Ever so quietly, the IRS ended the tax benefits of most Swiss and other foreign annuities. The deed was done through a set of regulations designed to end some “retirement certificates of deposit” issued by a few banks. These CDs were designed to earn tax-deferred interest while being guaranteed by the Federal Deposit Insurance Corporation. In 1995 the IRS issued proposed regulations to shut them down, and also shut down foreign annuities. The regulations recently were made final.
This does not mean that Swiss annuities are illegal. It simply means that you will have to pay taxes on interest earned by a Swiss annuity, whether or not the interest is paid to you.
The main reason to buy a Swiss annuity is as a hedge against a decline in the dollar. I haven’t recommended Swiss annuities for some time because I expected the dollar to be strong, and that’s exactly what has happened. You can buy a foreign annuity in the future and get tax deferral by investing through an IRA or other qualified pension plan.
I know some of you own Swiss annuities that you purchased years ago. You should rest easy. The regulations do not change the tax deferral of Swiss annuities purchased before April 7, 1995. The interest and gains earned by those annuities is tax deferred as long as it remains in the annuity. In addition, you can switch investments within the annuity without incurring U.S. taxes.
But you won’t be able to add to the annuity or switch the money into another annuity without converting the annuity into a taxable annuity. In fact, if you made either of these moves after April 7, 1995, you converted the annuity into a taxable annuity. What if you purchased a Swiss annuity after April 7, 1995? Then the annuity is tax-deferred through February 9, 1998, when the regulations became final. Interest and gains after that date are taxable. These rules apply not to just Swiss annuities, but to all foreign annuities.

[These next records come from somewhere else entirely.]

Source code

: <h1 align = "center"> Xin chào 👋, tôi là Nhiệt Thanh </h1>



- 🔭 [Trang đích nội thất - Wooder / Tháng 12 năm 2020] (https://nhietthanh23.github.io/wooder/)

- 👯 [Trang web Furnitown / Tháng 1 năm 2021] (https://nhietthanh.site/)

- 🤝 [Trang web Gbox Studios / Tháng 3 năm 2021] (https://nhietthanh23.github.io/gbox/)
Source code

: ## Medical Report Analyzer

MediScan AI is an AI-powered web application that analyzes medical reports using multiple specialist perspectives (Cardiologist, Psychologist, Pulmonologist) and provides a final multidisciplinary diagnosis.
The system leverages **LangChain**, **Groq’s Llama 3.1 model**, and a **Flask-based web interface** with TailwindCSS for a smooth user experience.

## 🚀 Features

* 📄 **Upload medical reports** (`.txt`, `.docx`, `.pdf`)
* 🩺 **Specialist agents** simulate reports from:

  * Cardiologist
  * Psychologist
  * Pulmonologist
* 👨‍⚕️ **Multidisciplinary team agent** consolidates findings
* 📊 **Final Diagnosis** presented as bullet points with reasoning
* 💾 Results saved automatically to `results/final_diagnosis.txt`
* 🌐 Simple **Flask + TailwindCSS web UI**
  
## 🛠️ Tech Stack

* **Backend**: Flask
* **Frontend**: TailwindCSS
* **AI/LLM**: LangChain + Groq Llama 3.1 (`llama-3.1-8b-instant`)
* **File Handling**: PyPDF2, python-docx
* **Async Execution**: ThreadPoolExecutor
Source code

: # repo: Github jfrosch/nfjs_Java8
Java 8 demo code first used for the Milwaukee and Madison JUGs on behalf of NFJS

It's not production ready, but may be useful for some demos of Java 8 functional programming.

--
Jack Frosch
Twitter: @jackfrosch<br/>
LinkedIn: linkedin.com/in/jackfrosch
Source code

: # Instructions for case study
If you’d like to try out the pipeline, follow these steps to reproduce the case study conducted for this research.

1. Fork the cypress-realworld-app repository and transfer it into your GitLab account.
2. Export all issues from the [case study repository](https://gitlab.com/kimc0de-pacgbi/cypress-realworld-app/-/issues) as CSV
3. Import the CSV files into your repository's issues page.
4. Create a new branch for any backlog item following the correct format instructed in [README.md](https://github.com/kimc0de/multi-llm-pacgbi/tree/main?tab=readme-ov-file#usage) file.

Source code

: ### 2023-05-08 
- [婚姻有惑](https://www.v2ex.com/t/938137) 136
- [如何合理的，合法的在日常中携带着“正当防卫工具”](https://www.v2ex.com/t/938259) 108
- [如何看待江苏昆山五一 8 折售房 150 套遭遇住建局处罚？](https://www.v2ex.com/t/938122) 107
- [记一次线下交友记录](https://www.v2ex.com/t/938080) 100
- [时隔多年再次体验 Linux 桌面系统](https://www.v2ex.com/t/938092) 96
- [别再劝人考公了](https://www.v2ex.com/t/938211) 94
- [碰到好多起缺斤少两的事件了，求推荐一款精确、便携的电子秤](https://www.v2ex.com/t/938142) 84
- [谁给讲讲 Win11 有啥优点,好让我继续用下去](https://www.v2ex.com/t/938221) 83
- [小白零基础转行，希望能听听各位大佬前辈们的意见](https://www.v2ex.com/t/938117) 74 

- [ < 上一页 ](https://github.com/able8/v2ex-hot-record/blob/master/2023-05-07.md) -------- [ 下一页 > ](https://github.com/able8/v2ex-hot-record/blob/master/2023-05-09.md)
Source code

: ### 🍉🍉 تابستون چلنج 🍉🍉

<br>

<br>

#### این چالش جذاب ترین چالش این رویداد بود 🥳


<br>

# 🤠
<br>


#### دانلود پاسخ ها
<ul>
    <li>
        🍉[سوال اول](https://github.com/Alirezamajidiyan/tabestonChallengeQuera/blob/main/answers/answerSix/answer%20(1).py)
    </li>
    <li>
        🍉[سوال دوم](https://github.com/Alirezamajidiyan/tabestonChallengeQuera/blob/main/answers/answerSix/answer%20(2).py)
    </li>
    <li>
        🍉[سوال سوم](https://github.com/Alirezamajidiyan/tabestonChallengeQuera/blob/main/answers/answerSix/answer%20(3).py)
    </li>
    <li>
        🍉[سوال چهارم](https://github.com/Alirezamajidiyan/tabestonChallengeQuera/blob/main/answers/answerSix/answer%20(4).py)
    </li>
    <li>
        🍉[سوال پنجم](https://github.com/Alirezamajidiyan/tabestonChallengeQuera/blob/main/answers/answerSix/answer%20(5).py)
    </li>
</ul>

Some experts say that a single premium endowment insurance policy is not affected by the new regulations. This policy is a combination of life insurance and annuity. You get life insurance after making a lump sum premium payment, and earnings in the contract are tax deferred. The policy allows you to withdraw money from the cash value account, and you will pay taxes on income and gains as they are withdrawn. Endowment policies generally allow you to choose how the policy is invested.
A policy must meet tax code requirements to be considered an endowment, so you should get a letter from any foreign insurer stating that its policy complies with the U.S. tax requirements. Also, foreign variable annuity contracts apparently are not affected by the new regulations.
If you own or are considering owning foreign annuities, you should confer with your own tax and financial advisor before deciding what to do.